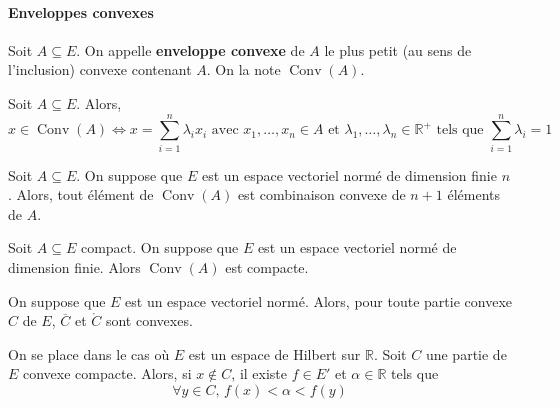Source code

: 	\paragraph{Enveloppes convexes}
	
	
	\begin{definition}
		Soit $A \subseteq E$. On appelle \textbf{enveloppe convexe} de $A$ le plus petit (au sens de l'inclusion) convexe contenant $A$. On la note $\operatorname{Conv}(A)$.
	\end{definition}
	
	\begin{proposition}
		Soit $A \subseteq E$. Alors,
		\[ x \in \operatorname{Conv}(A) \iff x = \sum_{i=1}^{n} \lambda_i x_i \text{ avec } x_1, \dots, x_n \in A \text{ et } \lambda_1, \dots, \lambda_n \in \mathbb{R}^+ \text{ tels que } \sum_{i=1}^n \lambda_i = 1 \]
	\end{proposition}
	
	
	\begin{theorem}[Carathéodory]
		Soit $A \subseteq E$. On suppose que $E$ est un espace vectoriel normé de dimension finie $n$. Alors, tout élément de $\operatorname{Conv}(A)$ est combinaison convexe de $n+1$ éléments de $A$.
	\end{theorem}
	
	\begin{application}
		Soit $A \subseteq E$ compact. On suppose que $E$ est un espace vectoriel normé de dimension finie. Alors $\operatorname{Conv}(A)$ est compacte.
	\end{application}
	
	\begin{proposition}
		On suppose que $E$ est un espace vectoriel normé. Alors, pour toute partie convexe $C$ de $E$, $\overline{C}$ et $\mathring{C}$ sont convexes.
	\end{proposition}
	
	
	\begin{theorem}
		On se place dans le cas où $E$ est un espace de Hilbert sur $\mathbb{R}$. Soit $C$ une partie de $E$ convexe compacte. Alors, si $x \notin C$, il existe $f \in E'$ et $\alpha \in \mathbb{R}$ tels que
		\[ \forall y \in C, \, f(x) < \alpha < f(y) \]
	\end{theorem}
	
	
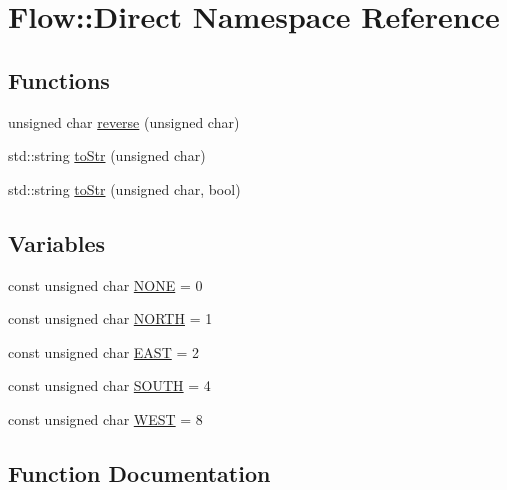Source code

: \hypertarget{namespace_flow_1_1_direct}{}\section{Flow\+:\+:Direct Namespace Reference}
\label{namespace_flow_1_1_direct}
\subsection*{Functions}
\begin{DoxyCompactItemize}
\item 
unsigned char \hyperlink{namespace_flow_1_1_direct_a441c0002a213a4fd71976e704ad16f33}{reverse} (unsigned char)
\item 
std\+::string \hyperlink{namespace_flow_1_1_direct_aab9d0fe77dd3d02485b768e5c7ccff9d}{to\+Str} (unsigned char)
\item 
std\+::string \hyperlink{namespace_flow_1_1_direct_a878a0d3e7b3e67a1ed1b5b15bcdac044}{to\+Str} (unsigned char, bool)
\end{DoxyCompactItemize}
\subsection*{Variables}
\begin{DoxyCompactItemize}
\item 
const unsigned char \hyperlink{namespace_flow_1_1_direct_a3a2e55bf055fca941f5bd430389462ea}{N\+O\+NE} = 0
\item 
const unsigned char \hyperlink{namespace_flow_1_1_direct_aeaeaa2d58de609af52cf2666bf3868a7}{N\+O\+R\+TH} = 1
\item 
const unsigned char \hyperlink{namespace_flow_1_1_direct_a8ff328289a90b44b52de5251b6da59ec}{E\+A\+ST} = 2
\item 
const unsigned char \hyperlink{namespace_flow_1_1_direct_ac93371fec14643176c2413f84b02b9ad}{S\+O\+U\+TH} = 4
\item 
const unsigned char \hyperlink{namespace_flow_1_1_direct_a71884fb1eefd6b366b08e03e8eca5205}{W\+E\+ST} = 8
\end{DoxyCompactItemize}


\subsection{Function Documentation}
\hypertarget{namespace_flow_1_1_direct_a441c0002a213a4fd71976e704ad16f33}{}\label{namespace_flow_1_1_direct_a441c0002a213a4fd71976e704ad16f33} 
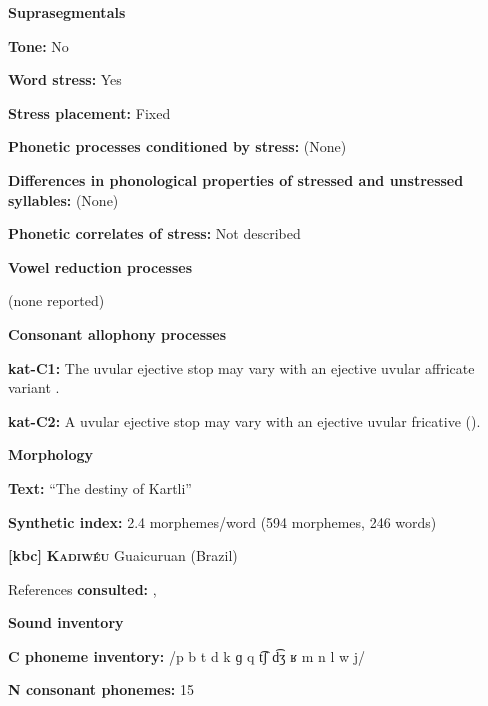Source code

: \textbf{Suprasegmentals}



\textbf{Tone:} No



\textbf{Word stress:} Yes



\textbf{Stress placement:} Fixed



\textbf{Phonetic processes conditioned by stress:} (None)



\textbf{Differences in phonological properties of stressed and unstressed syllables:} (None)



\textbf{Phonetic correlates of stress:} Not described



\textbf{Vowel reduction processes}



(none reported)



\textbf{Consonant allophony processes}



\textbf{kat-C1:} The uvular ejective stop may vary with an ejective uvular affricate variant \citep{Aronson1991}.



\textbf{kat-C2:} A uvular ejective stop may vary with an ejective uvular fricative (\citealt{ShostedChikovani2006}).



\textbf{Morphology}



\textbf{Text:} “The destiny of Kartli” \citep[655-663]{Hewitt1995}



\textbf{Synthetic index:} 2.4 morphemes/word (594 morphemes, 246 words)



\textbf{[kbc]}   \textbf{\textsc{Kadiwéu}}  Guaicuruan (Brazil)



References \textbf{consulted:} \citet{Braggio1981}, \citet{Sandalo1997}



\textbf{Sound inventory}



\textbf{C phoneme inventory:} /p b t d k ɡ q t͡ʃ d͡ʒ ʁ m n l w j/



\textbf{N consonant phonemes:} 15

- **Problem details**
Would you please filter the lines above and copy every one that includes "const"?

- **Answer box**
const unsigned char \hyperlink{namespace_flow_1_1_direct_a3a2e55bf055fca941f5bd430389462ea}{N\+O\+NE} = 0
const unsigned char \hyperlink{namespace_flow_1_1_direct_aeaeaa2d58de609af52cf2666bf3868a7}{N\+O\+R\+TH} = 1
const unsigned char \hyperlink{namespace_flow_1_1_direct_a8ff328289a90b44b52de5251b6da59ec}{E\+A\+ST} = 2
const unsigned char \hyperlink{namespace_flow_1_1_direct_ac93371fec14643176c2413f84b02b9ad}{S\+O\+U\+TH} = 4
const unsigned char \hyperlink{namespace_flow_1_1_direct_a71884fb1eefd6b366b08e03e8eca5205}{W\+E\+ST} = 8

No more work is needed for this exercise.